Exercise objective -> Retype, word for word, each line between the lines holding "When you first" and "- Application of", inclusive, and leave the rest of the data alone.

Data provided ->
+++

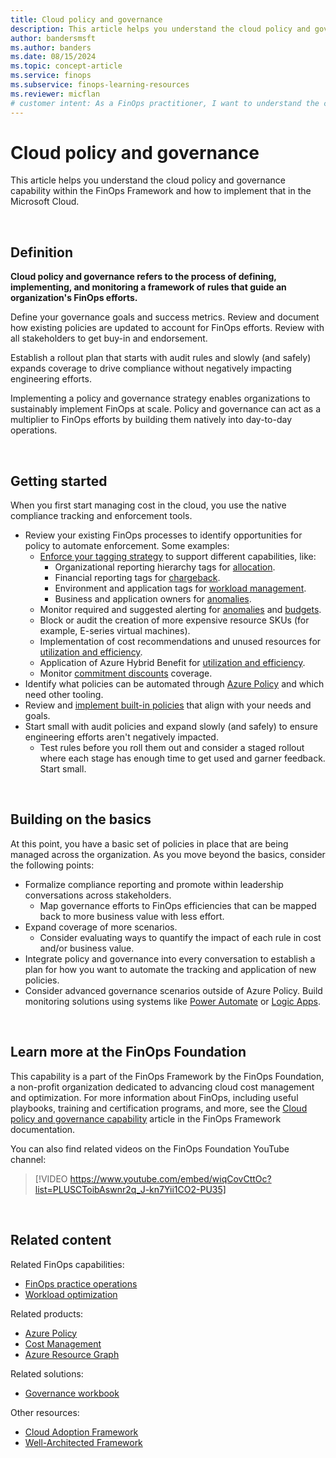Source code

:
 ```yaml
---
title: Cloud policy and governance
description: This article helps you understand the cloud policy and governance capability within the FinOps Framework and how to implement that in the Microsoft Cloud.
author: bandersmsft
ms.author: banders
ms.date: 08/15/2024
ms.topic: concept-article
ms.service: finops
ms.subservice: finops-learning-resources
ms.reviewer: micflan
# customer intent: As a FinOps practitioner, I want to understand the cloud policy and governance capability so that I can implement it in the Microsoft Cloud.
---
```


<!-- markdownlint-disable-next-line MD025 -->
# Cloud policy and governance

This article helps you understand the cloud policy and governance capability within the FinOps Framework and how to implement that in the Microsoft Cloud.

<br>

## Definition

**Cloud policy and governance refers to the process of defining, implementing, and monitoring a framework of rules that guide an organization's FinOps efforts.**

Define your governance goals and success metrics. Review and document how existing policies are updated to account for FinOps efforts. Review with all stakeholders to get buy-in and endorsement.

Establish a rollout plan that starts with audit rules and slowly (and safely) expands coverage to drive compliance without negatively impacting engineering efforts.

Implementing a policy and governance strategy enables organizations to sustainably implement FinOps at scale. Policy and governance can act as a multiplier to FinOps efforts by building them natively into day-to-day operations.

<br>

## Getting started

When you first start managing cost in the cloud, you use the native compliance tracking and enforcement tools.

- Review your existing FinOps processes to identify opportunities for policy to automate enforcement. Some examples:
  - [Enforce your tagging strategy](/azure/governance/policy/tutorials/govern-tags) to support different capabilities, like:
    - Organizational reporting hierarchy tags for [allocation](../understand/allocation.md).
    - Financial reporting tags for [chargeback](./invoicing-chargeback.md).
    - Environment and application tags for [workload management](../optimize/workloads.md).
    - Business and application owners for [anomalies](../understand/anomalies.md).
  - Monitor required and suggested alerting for [anomalies](../understand/anomalies.md) and [budgets](../quantify/budgeting.md).
  - Block or audit the creation of more expensive resource SKUs (for example, E-series virtual machines).
  - Implementation of cost recommendations and unused resources for [utilization and efficiency](../optimize/workloads.md).
  - Application of Azure Hybrid Benefit for [utilization and efficiency](../optimize/workloads.md).
  - Monitor [commitment discounts](../optimize/rates.md) coverage.
- Identify what policies can be automated through [Azure Policy](/azure/governance/policy/overview) and which need other tooling.
- Review and [implement built-in policies](/azure/governance/policy/assign-policy-portal) that align with your needs and goals.
- Start small with audit policies and expand slowly (and safely) to ensure engineering efforts aren't negatively impacted.
  - Test rules before you roll them out and consider a staged rollout where each stage has enough time to get used and garner feedback. Start small.

<br>

## Building on the basics

At this point, you have a basic set of policies in place that are being managed across the organization. As you move beyond the basics, consider the following points:

- Formalize compliance reporting and promote within leadership conversations across stakeholders.
  - Map governance efforts to FinOps efficiencies that can be mapped back to more business value with less effort.
- Expand coverage of more scenarios.
  - Consider evaluating ways to quantify the impact of each rule in cost and/or business value.
- Integrate policy and governance into every conversation to establish a plan for how you want to automate the tracking and application of new policies.
- Consider advanced governance scenarios outside of Azure Policy. Build monitoring solutions using systems like [Power Automate](/power-automate/getting-started) or [Logic Apps](/azure/logic-apps/logic-apps-overview).

<br>

## Learn more at the FinOps Foundation

This capability is a part of the FinOps Framework by the FinOps Foundation, a non-profit organization dedicated to advancing cloud cost management and optimization. For more information about FinOps, including useful playbooks, training and certification programs, and more, see the [Cloud policy and governance capability](https://www.finops.org/framework/capabilities/policy-governance/) article in the FinOps Framework documentation.

You can also find related videos on the FinOps Foundation YouTube channel:

> [!VIDEO https://www.youtube.com/embed/wiqCovCttOc?list=PLUSCToibAswnr2q_J-kn7Yii1CO2-PU35]

<br>

## Related content

Related FinOps capabilities:

- [FinOps practice operations](./operations.md)
- [Workload optimization](../optimize/workloads.md)

Related products:

- [Azure Policy](/azure/governance/policy/)
- [Cost Management](/azure/cost-management-billing/costs/)
- [Azure Resource Graph](/azure/governance/resource-graph/)

Related solutions:

- [Governance workbook](https://microsoft.github.io/finops-toolkit/workbooks/governance)

Other resources:

- [Cloud Adoption Framework](/azure/cloud-adoption-framework/)
- [Well-Architected Framework](/azure/well-architected/)

<br>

+++

Task result ->
When you first start managing cost in the cloud, you use the native compliance tracking and enforcement tools.

- Review your existing FinOps processes to identify opportunities for policy to automate enforcement. Some examples:
  - [Enforce your tagging strategy](/azure/governance/policy/tutorials/govern-tags) to support different capabilities, like:
    - Organizational reporting hierarchy tags for [allocation](../understand/allocation.md).
    - Financial reporting tags for [chargeback](./invoicing-chargeback.md).
    - Environment and application tags for [workload management](../optimize/workloads.md).
    - Business and application owners for [anomalies](../understand/anomalies.md).
  - Monitor required and suggested alerting for [anomalies](../understand/anomalies.md) and [budgets](../quantify/budgeting.md).
  - Block or audit the creation of more expensive resource SKUs (for example, E-series virtual machines).
  - Implementation of cost recommendations and unused resources for [utilization and efficiency](../optimize/workloads.md).
  - Application of Azure Hybrid Benefit for [utilization and efficiency](../optimize/workloads.md).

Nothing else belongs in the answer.